→ **The data**:
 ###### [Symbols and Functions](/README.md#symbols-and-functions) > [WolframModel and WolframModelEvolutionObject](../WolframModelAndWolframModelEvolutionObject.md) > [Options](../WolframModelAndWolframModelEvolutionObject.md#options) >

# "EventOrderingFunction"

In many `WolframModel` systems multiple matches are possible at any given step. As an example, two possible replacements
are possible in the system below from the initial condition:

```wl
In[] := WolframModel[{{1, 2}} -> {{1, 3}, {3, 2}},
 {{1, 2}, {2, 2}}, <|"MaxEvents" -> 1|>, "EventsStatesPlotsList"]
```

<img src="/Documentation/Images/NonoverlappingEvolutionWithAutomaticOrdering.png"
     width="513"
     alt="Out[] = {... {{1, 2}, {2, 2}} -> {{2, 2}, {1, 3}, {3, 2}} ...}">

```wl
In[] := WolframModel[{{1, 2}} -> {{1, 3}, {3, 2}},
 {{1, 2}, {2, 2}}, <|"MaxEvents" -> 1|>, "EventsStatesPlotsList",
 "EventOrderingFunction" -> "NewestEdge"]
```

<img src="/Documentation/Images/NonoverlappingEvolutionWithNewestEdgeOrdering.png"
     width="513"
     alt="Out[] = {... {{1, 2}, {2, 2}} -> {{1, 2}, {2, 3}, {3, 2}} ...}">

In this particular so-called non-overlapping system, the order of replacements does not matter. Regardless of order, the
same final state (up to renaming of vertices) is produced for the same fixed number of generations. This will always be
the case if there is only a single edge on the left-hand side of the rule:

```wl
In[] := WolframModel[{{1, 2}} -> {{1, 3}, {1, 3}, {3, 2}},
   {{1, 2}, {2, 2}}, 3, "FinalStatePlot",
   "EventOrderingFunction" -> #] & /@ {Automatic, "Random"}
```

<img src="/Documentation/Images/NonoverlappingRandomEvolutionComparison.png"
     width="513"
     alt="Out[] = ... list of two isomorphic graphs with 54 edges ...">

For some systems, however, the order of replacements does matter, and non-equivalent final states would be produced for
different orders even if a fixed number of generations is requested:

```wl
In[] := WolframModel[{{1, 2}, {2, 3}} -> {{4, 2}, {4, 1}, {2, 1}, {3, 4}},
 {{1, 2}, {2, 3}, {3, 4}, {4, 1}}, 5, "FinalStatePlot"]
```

→ **What is expected**:
A single figure is required: the number of lines above in which the word "does" occurs.

→ **Result of the task**:
2